Work instruction | Nothing but the lines below, from the first through the line containing "fee is payable.", should be set down, each one exactly and without pictures.
◆ ◆ ◆ ◆ ◆ ◆ ◆
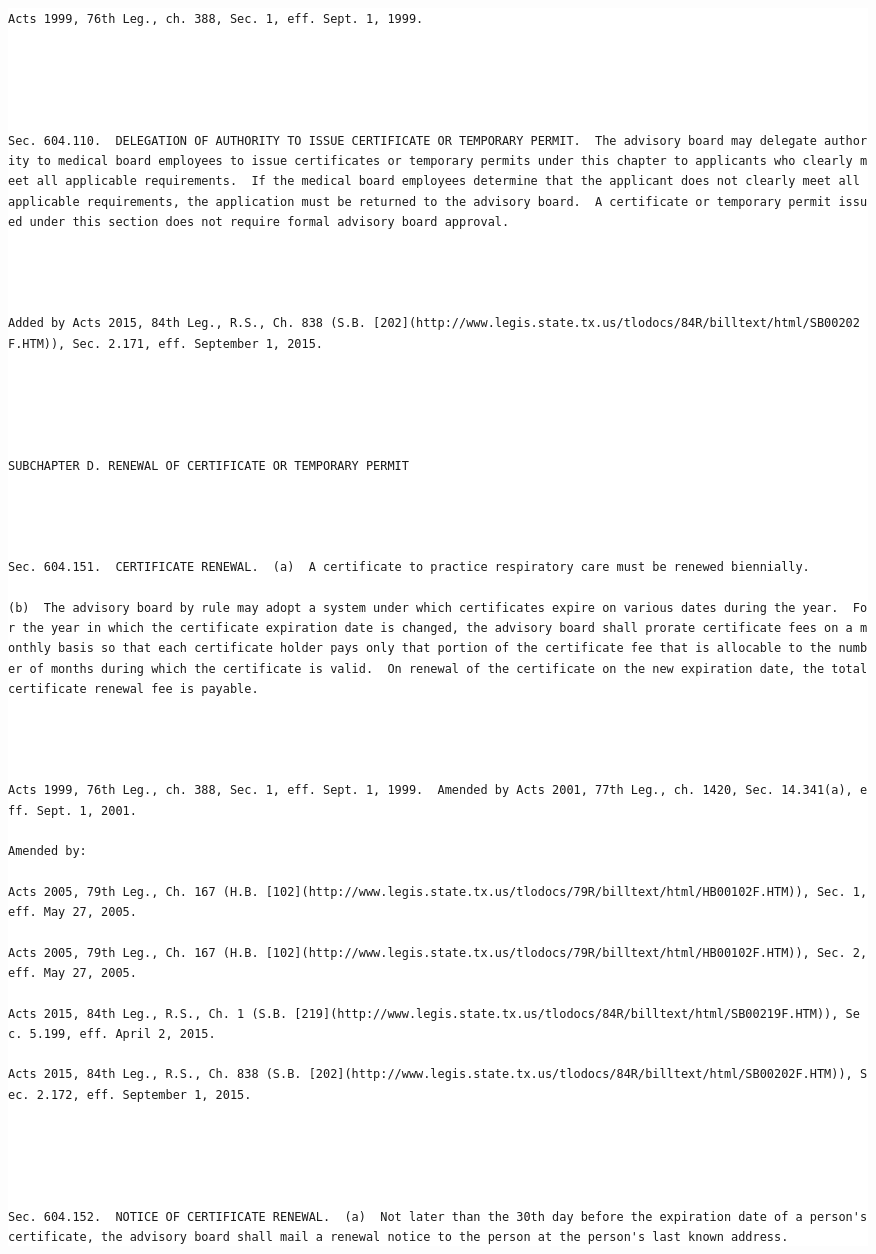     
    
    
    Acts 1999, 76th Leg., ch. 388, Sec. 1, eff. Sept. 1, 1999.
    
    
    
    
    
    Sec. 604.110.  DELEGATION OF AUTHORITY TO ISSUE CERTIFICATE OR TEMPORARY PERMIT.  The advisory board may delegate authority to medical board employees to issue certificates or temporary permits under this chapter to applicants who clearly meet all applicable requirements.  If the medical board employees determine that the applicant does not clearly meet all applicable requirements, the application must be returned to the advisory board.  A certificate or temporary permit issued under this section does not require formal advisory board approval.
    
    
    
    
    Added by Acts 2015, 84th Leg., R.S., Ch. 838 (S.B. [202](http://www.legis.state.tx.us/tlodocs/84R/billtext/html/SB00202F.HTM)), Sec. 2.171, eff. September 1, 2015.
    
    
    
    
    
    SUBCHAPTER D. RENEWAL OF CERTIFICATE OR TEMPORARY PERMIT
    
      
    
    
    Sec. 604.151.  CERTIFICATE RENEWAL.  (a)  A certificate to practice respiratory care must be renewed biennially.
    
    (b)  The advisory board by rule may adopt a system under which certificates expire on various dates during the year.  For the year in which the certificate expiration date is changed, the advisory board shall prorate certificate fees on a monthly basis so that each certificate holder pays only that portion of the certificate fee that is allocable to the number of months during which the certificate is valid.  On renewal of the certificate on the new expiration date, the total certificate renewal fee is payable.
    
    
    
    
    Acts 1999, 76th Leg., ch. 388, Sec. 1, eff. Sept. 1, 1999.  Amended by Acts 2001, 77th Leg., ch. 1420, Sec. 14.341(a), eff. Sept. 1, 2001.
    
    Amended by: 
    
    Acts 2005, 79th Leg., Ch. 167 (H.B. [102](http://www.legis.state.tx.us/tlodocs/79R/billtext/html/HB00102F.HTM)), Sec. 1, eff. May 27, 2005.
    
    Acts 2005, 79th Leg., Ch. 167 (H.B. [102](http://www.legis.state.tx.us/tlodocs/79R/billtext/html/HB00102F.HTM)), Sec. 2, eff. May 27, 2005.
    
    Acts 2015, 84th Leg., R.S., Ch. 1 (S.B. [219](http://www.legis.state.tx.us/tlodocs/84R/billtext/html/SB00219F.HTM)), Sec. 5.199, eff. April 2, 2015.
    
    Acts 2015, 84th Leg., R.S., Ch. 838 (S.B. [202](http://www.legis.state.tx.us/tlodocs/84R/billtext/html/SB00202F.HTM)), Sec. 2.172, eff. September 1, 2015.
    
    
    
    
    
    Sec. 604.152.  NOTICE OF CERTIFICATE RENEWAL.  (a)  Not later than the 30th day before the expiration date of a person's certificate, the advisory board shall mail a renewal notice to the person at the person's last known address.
◆ ◆ ◆ ◆ ◆ ◆ ◆
Answer to the problem |
    Acts 1999, 76th Leg., ch. 388, Sec. 1, eff. Sept. 1, 1999.
    
    
    
    
    
    Sec. 604.110.  DELEGATION OF AUTHORITY TO ISSUE CERTIFICATE OR TEMPORARY PERMIT.  The advisory board may delegate authority to medical board employees to issue certificates or temporary permits under this chapter to applicants who clearly meet all applicable requirements.  If the medical board employees determine that the applicant does not clearly meet all applicable requirements, the application must be returned to the advisory board.  A certificate or temporary permit issued under this section does not require formal advisory board approval.
    
    
    
    
    Added by Acts 2015, 84th Leg., R.S., Ch. 838 (S.B. [202](http://www.legis.state.tx.us/tlodocs/84R/billtext/html/SB00202F.HTM)), Sec. 2.171, eff. September 1, 2015.
    
    
    
    
    
    SUBCHAPTER D. RENEWAL OF CERTIFICATE OR TEMPORARY PERMIT
    
      
    
    
    Sec. 604.151.  CERTIFICATE RENEWAL.  (a)  A certificate to practice respiratory care must be renewed biennially.
    
    (b)  The advisory board by rule may adopt a system under which certificates expire on various dates during the year.  For the year in which the certificate expiration date is changed, the advisory board shall prorate certificate fees on a monthly basis so that each certificate holder pays only that portion of the certificate fee that is allocable to the number of months during which the certificate is valid.  On renewal of the certificate on the new expiration date, the total certificate renewal fee is payable.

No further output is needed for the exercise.